Anyways, I was at church (of course).  Philip and I had directed the Ross Point Camp Junior High Camp the week before.  I was reflecting on this, and thinking about how much I love being around Middle Schoolers.  Something about serving and loving them brings me life.  I felt a little sad in that moment, because I have resigned from my job teaching Middle School in order to stay home and care for our coming bundle.  I thought, "I'm going to miss being around them every day."  I asked God to continue to give me opportunities to invest in young people.  He answered my prayer quickly, and unusually.

We were half way through worship--which is my favorite part of church--and I felt the urge.  I had to use the bathroom, ahem.  I really didn't want to because A.  going while pregnant is the worst and B. I knew it meant missing a good chunk of the best part of the church service.  But, when you gotta go, you gotta go.  When I'd finally won the battle, and I was washing my hands this young girl walked in.  I recognized her because she'd been in my tent group at the church's middle school camp we'd served at the year before.  I'd formed a connection with her.  I specifically remember on a particularly moving night of the camp holding her, singing to her, and praying over her as she wept.  During this church service she'd run into the bathroom crying.  I asked, "Do you want to talk about it?"  She hugged me and then began to bare her soul.  She shared what she was feeling and going through.  I asked if I could pray for her.  She agreed.  So there I stood, in the restroom, of all places, ministering to a Middle Schooler.  The Lord had answered my prayer and was showing me that he will continue to use me to impact people in this stage of life even if I'm not teaching.  It's true what they say, "The Lord works in mysterious ways."

Singing with angels--in the shower.

I feel no shame in admitting that sometimes I like to sing in the shower.  The other day as I showered, I started singing Taylor Swift songs.  It reminded me how much I enjoy singing.  My voice isn't particularly beautiful, but something about belting out songs brings me joy.  That day, I felt like the Lord was nudging me. "Sing something to me," he asked.  I thought, "Ok, but what will I sing?"  The song "Good Father" came to my mind.  I began to weep as I sang. It's amazing how many times I have found solace in this song.  A good father loves, protects, provides, disciplines, guides, and cares for his children.  It is so encouraging to remember that God is doing all of those things for me.  No matter what I'm hearing, thinking, or feeling I need to be reminded that my identity is "Loved by God."
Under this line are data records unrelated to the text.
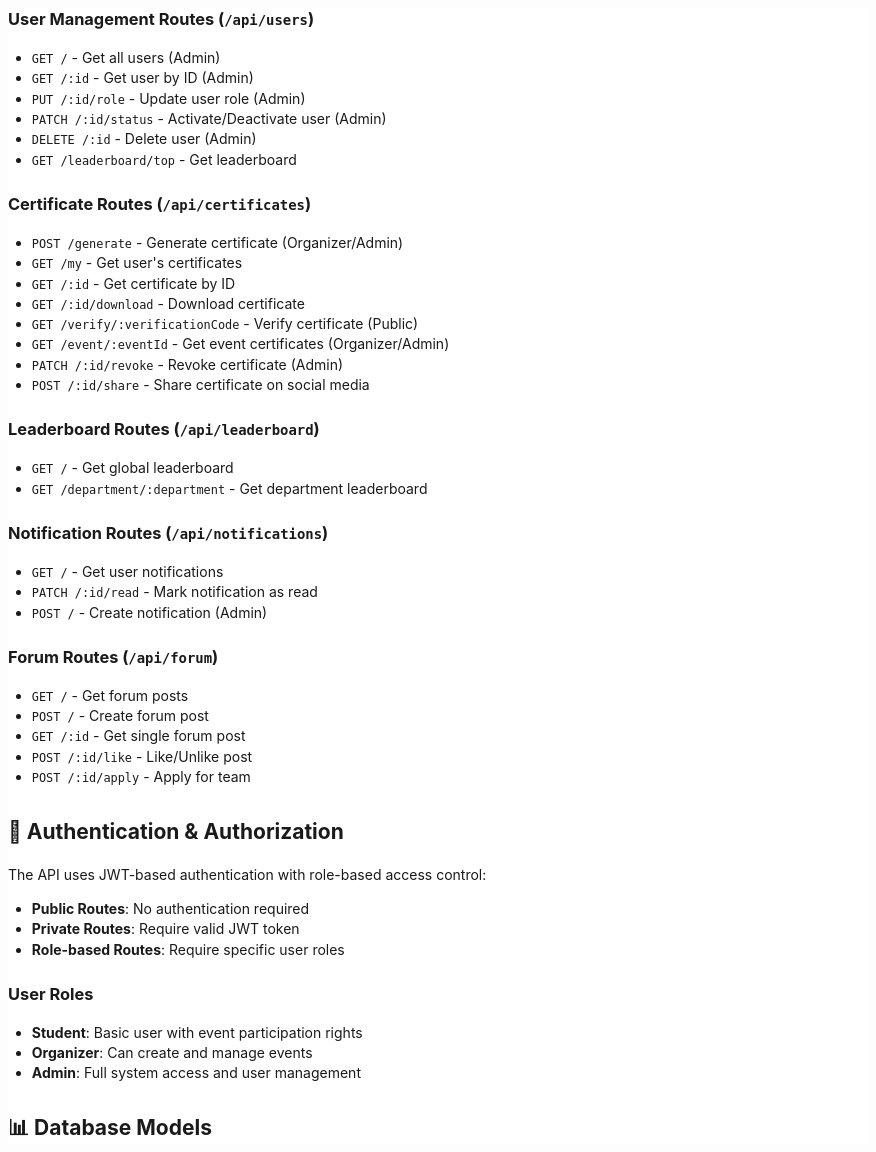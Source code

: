 ### User Management Routes (`/api/users`)
- `GET /` - Get all users (Admin)
- `GET /:id` - Get user by ID (Admin)
- `PUT /:id/role` - Update user role (Admin)
- `PATCH /:id/status` - Activate/Deactivate user (Admin)
- `DELETE /:id` - Delete user (Admin)
- `GET /leaderboard/top` - Get leaderboard

### Certificate Routes (`/api/certificates`)
- `POST /generate` - Generate certificate (Organizer/Admin)
- `GET /my` - Get user's certificates
- `GET /:id` - Get certificate by ID
- `GET /:id/download` - Download certificate
- `GET /verify/:verificationCode` - Verify certificate (Public)
- `GET /event/:eventId` - Get event certificates (Organizer/Admin)
- `PATCH /:id/revoke` - Revoke certificate (Admin)
- `POST /:id/share` - Share certificate on social media

### Leaderboard Routes (`/api/leaderboard`)
- `GET /` - Get global leaderboard
- `GET /department/:department` - Get department leaderboard

### Notification Routes (`/api/notifications`)
- `GET /` - Get user notifications
- `PATCH /:id/read` - Mark notification as read
- `POST /` - Create notification (Admin)

### Forum Routes (`/api/forum`)
- `GET /` - Get forum posts
- `POST /` - Create forum post
- `GET /:id` - Get single forum post
- `POST /:id/like` - Like/Unlike post
- `POST /:id/apply` - Apply for team

## 🔐 Authentication & Authorization

The API uses JWT-based authentication with role-based access control:

- **Public Routes**: No authentication required
- **Private Routes**: Require valid JWT token
- **Role-based Routes**: Require specific user roles

### User Roles
- **Student**: Basic user with event participation rights
- **Organizer**: Can create and manage events
- **Admin**: Full system access and user management

## 📊 Database Models
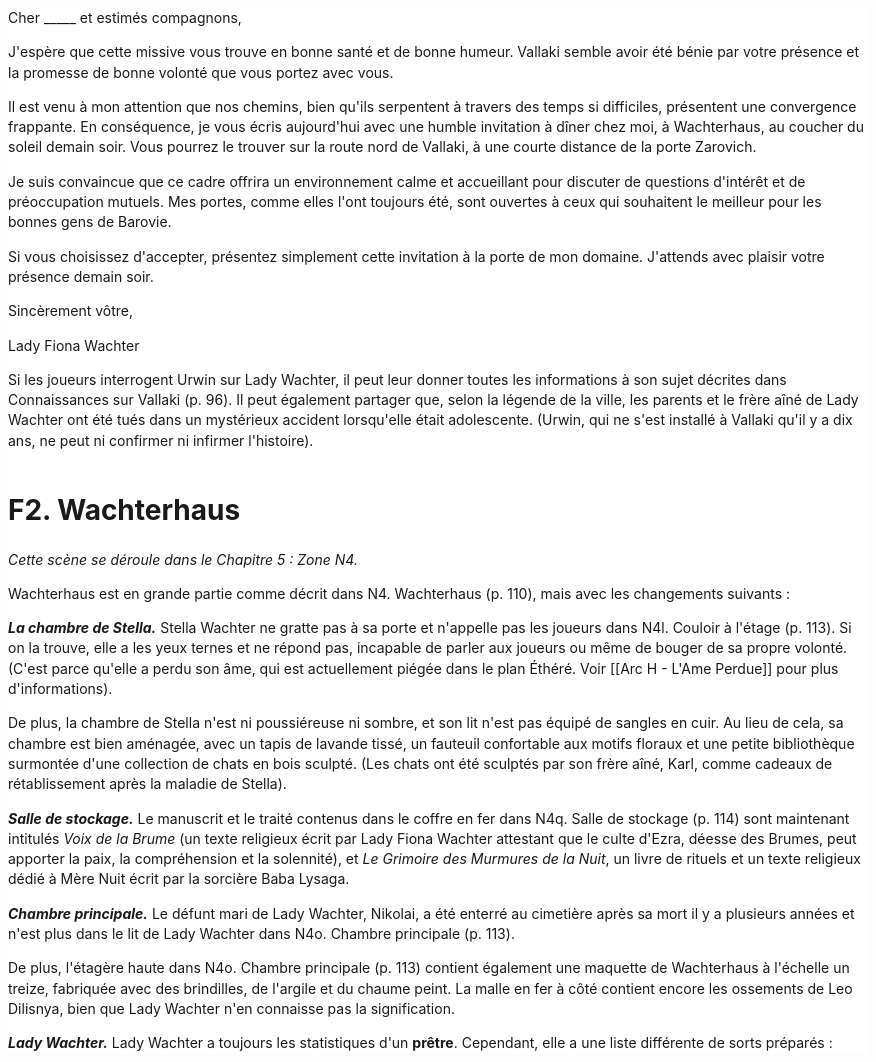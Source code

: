 <div class="sidebar"> <p>Cher _____ et estimés compagnons,</p> <p>J'espère que cette missive vous trouve en bonne santé et de bonne humeur. Vallaki semble avoir été bénie par votre présence et la promesse de bonne volonté que vous portez avec vous.</p> <p>Il est venu à mon attention que nos chemins, bien qu'ils serpentent à travers des temps si difficiles, présentent une convergence frappante. En conséquence, je vous écris aujourd'hui avec une humble invitation à dîner chez moi, à Wachterhaus, au coucher du soleil demain soir. Vous pourrez le trouver sur la route nord de Vallaki, à une courte distance de la porte Zarovich.</p> <p>Je suis convaincue que ce cadre offrira un environnement calme et accueillant pour discuter de questions d'intérêt et de préoccupation mutuels. Mes portes, comme elles l'ont toujours été, sont ouvertes à ceux qui souhaitent le meilleur pour les bonnes gens de Barovie.</p> <p>Si vous choisissez d'accepter, présentez simplement cette invitation à la porte de mon domaine. J'attends avec plaisir votre présence demain soir. </p> <p>Sincèrement vôtre,</p> <p>Lady Fiona Wachter</p> </div>

Si les joueurs interrogent Urwin sur Lady Wachter, il peut leur donner toutes les informations à son sujet décrites dans <span class="citation">Connaissances sur Vallaki (p. 96)</span>. Il peut également partager que, selon la légende de la ville, les parents et le frère aîné de Lady Wachter ont été tués dans un mystérieux accident lorsqu'elle était adolescente. (Urwin, qui ne s'est installé à Vallaki qu'il y a dix ans, ne peut ni confirmer ni infirmer l'histoire).

# F2. Wachterhaus

<span class="citation"><em>Cette scène se déroule dans le Chapitre 5 : Zone N4.</em></span>

Wachterhaus est en grande partie comme décrit dans <span class="citation">N4. Wachterhaus (p. 110)</span>, mais avec les changements suivants :

**_La chambre de Stella._** Stella Wachter ne gratte pas à sa porte et n'appelle pas les joueurs dans <span class="citation">N4l. Couloir à l'étage (p. 113)</span>. Si on la trouve, elle a les yeux ternes et ne répond pas, incapable de parler aux joueurs ou même de bouger de sa propre volonté. (C'est parce qu'elle a perdu son âme, qui est actuellement piégée dans le plan Éthéré. Voir [[Arc H - L'Ame Perdue]] pour plus d'informations).

De plus, la chambre de Stella n'est ni poussiéreuse ni sombre, et son lit n'est pas équipé de sangles en cuir. Au lieu de cela, sa chambre est bien aménagée, avec un tapis de lavande tissé, un fauteuil confortable aux motifs floraux et une petite bibliothèque surmontée d'une collection de chats en bois sculpté. (Les chats ont été sculptés par son frère aîné, Karl, comme cadeaux de rétablissement après la maladie de Stella).

**_Salle de stockage._** Le manuscrit et le traité contenus dans le coffre en fer dans <span class="citation">N4q. Salle de stockage (p. 114)</span> sont maintenant intitulés _Voix de la Brume_ (un texte religieux écrit par Lady Fiona Wachter attestant que le culte d'Ezra, déesse des Brumes, peut apporter la paix, la compréhension et la solennité), et _Le Grimoire des Murmures de la Nuit_, un livre de rituels et un texte religieux dédié à Mère Nuit écrit par la sorcière Baba Lysaga.

**_Chambre principale._** Le défunt mari de Lady Wachter, Nikolai, a été enterré au cimetière après sa mort il y a plusieurs années et n'est plus dans le lit de Lady Wachter dans <span class="citation">N4o. Chambre principale (p. 113)</span>.

De plus, l'étagère haute dans <span class="citation">N4o. Chambre principale (p. 113)</span> contient également une maquette de Wachterhaus à l'échelle un treize, fabriquée avec des brindilles, de l'argile et du chaume peint. La malle en fer à côté contient encore les ossements de Leo Dilisnya, bien que Lady Wachter n'en connaisse pas la signification.

**_Lady Wachter._** Lady Wachter a toujours les statistiques d'un **prêtre**. Cependant, elle a une liste différente de sorts préparés :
My husband, Philip, has some unusual spiritual giftings.  If you don't believe in that sort of thing, then you might just think he's crazy.  He is in touch with the spiritual realm.  At various times throughout his life he has been able to see things like demons and fallen angels.  He can discern darkness and often perceive the cause of it.  There was one time that he saw an angel, angel--like the good kind.  We took a trip to Las Vegas and the Lord showed him that an angel was present in our hotel room, watching over us.  That was very comforting because as fun as our trip was, Las Vegas is a city full of depravity and we could feel the weight of that.

This particular morning as I sang in the shower, Philip was in the room next door working on our nursery.  Apparently he was in ear shot.  He came in and told me, "When you were singing I could hear two voices."  Philip was convinced that what he heard was the sound of angels harmonizing with me.  Does that sound crazy to you?  That a hormonal lady with a swollen pregnant belly singing off-key in the shower could attract an angel to come and join in her worship to God?  I guess that I believe Philip.  I know that he has a sense for these sort of things.  And, to be honest, that sounds exactly like my God.  He would be pleased and glorified by something as simple as me crying and singing imperfectly to him as I shower.